Would it not be wonderful — and true poetic justice — if the death of George Floyd turned out to be the catalyst that finally moved America to live according to the ideals that we’ve been proclaiming for almost 250 years? I’d be thrilled to live in a country that guaranteed all of its citizens a good education, fair wages and meaningful jobs, comprehensive health care and a safe environment in which to live and raise a family. What a way to prove we mean it when we say “Black Lives Matter” — as does every other life.  

Based on an article published in the Chestnut Hill Local.  

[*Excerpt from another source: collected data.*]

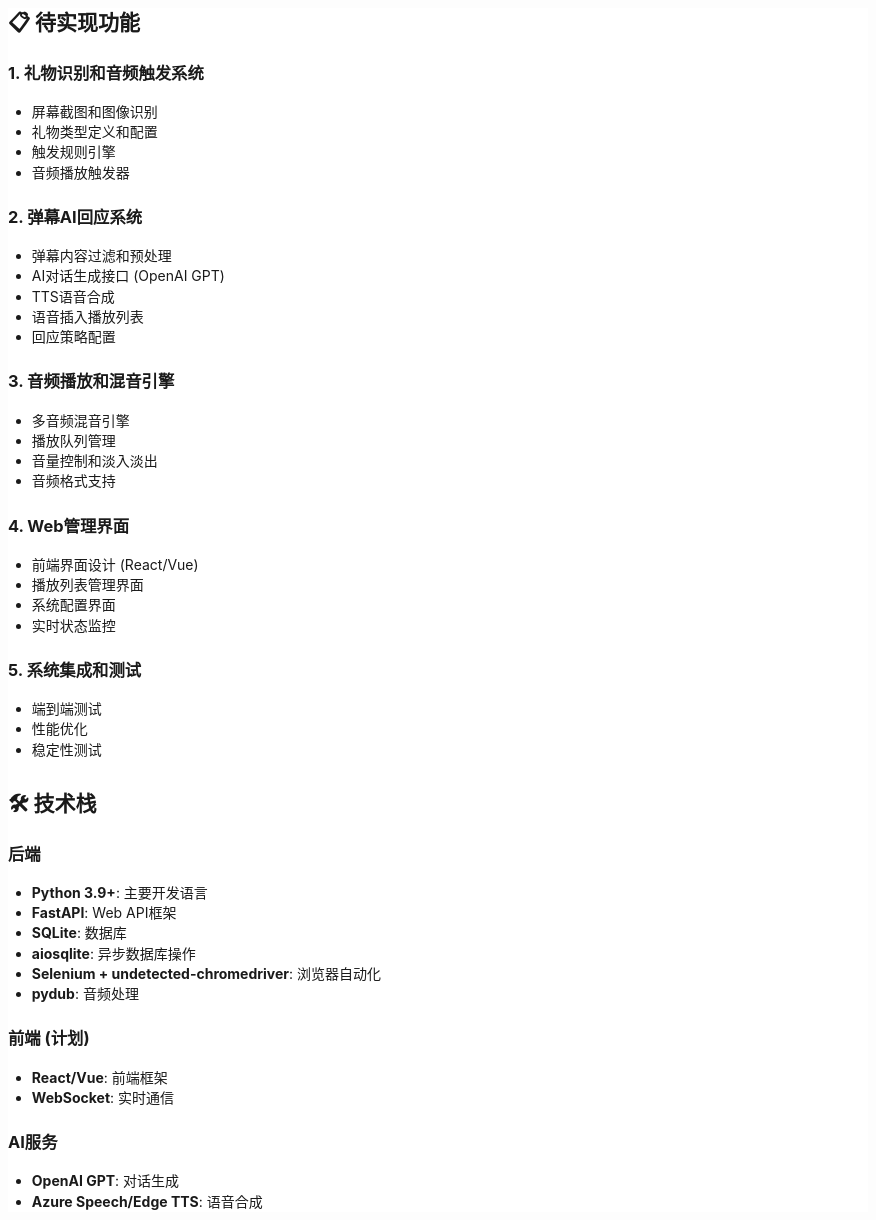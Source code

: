 ## 📋 待实现功能

### 1. 礼物识别和音频触发系统
- 屏幕截图和图像识别
- 礼物类型定义和配置
- 触发规则引擎
- 音频播放触发器

### 2. 弹幕AI回应系统
- 弹幕内容过滤和预处理
- AI对话生成接口 (OpenAI GPT)
- TTS语音合成
- 语音插入播放列表
- 回应策略配置

### 3. 音频播放和混音引擎
- 多音频混音引擎
- 播放队列管理
- 音量控制和淡入淡出
- 音频格式支持

### 4. Web管理界面
- 前端界面设计 (React/Vue)
- 播放列表管理界面
- 系统配置界面
- 实时状态监控

### 5. 系统集成和测试
- 端到端测试
- 性能优化
- 稳定性测试

## 🛠️ 技术栈

### 后端
- **Python 3.9+**: 主要开发语言
- **FastAPI**: Web API框架
- **SQLite**: 数据库
- **aiosqlite**: 异步数据库操作
- **Selenium + undetected-chromedriver**: 浏览器自动化
- **pydub**: 音频处理

### 前端 (计划)
- **React/Vue**: 前端框架
- **WebSocket**: 实时通信

### AI服务
- **OpenAI GPT**: 对话生成
- **Azure Speech/Edge TTS**: 语音合成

For much of his career, George Stern served as rabbi of Temple Beth Torah in Upper Nyack, N.Y., where he established strong social justice and interfaith programs; taught Jewish-studies courses at St. Thomas Aquinas College in Sparkill, N.Y.; served as president of the Nyack Interfaith Clergy Association; spearheaded the establishment of a Pastoral Care Department and Clinical Pastoral Education program at Nyack Hospital; organized interfaith support of Black churches during a spate of church burnings in 1995-96; assisted in clergy training around issues of domestic violence; and represented the faith community on the Multicultural Task Force of the Nyack Public Schools.

A Philadelphian by birth, George returned in 2002 and became the executive director of Neighborhood Interfaith Movement (NIM), followed by part-time stints as coordinator of a support program for older adults in Center City and director of the Jewish Social Policy Action Network, a progressive social-justice organization.

George was ordained in 1974 at Hebrew Union College-Jewish Institute of Religion in New York.

Currently, George is on the Tikkun Olam Coordinating Team of Germantown Jewish Centre and the Steering Committee of Indivisible NW Philly, dedicated to ensuring the election of progressive candidates in Pennsylvania and nationally.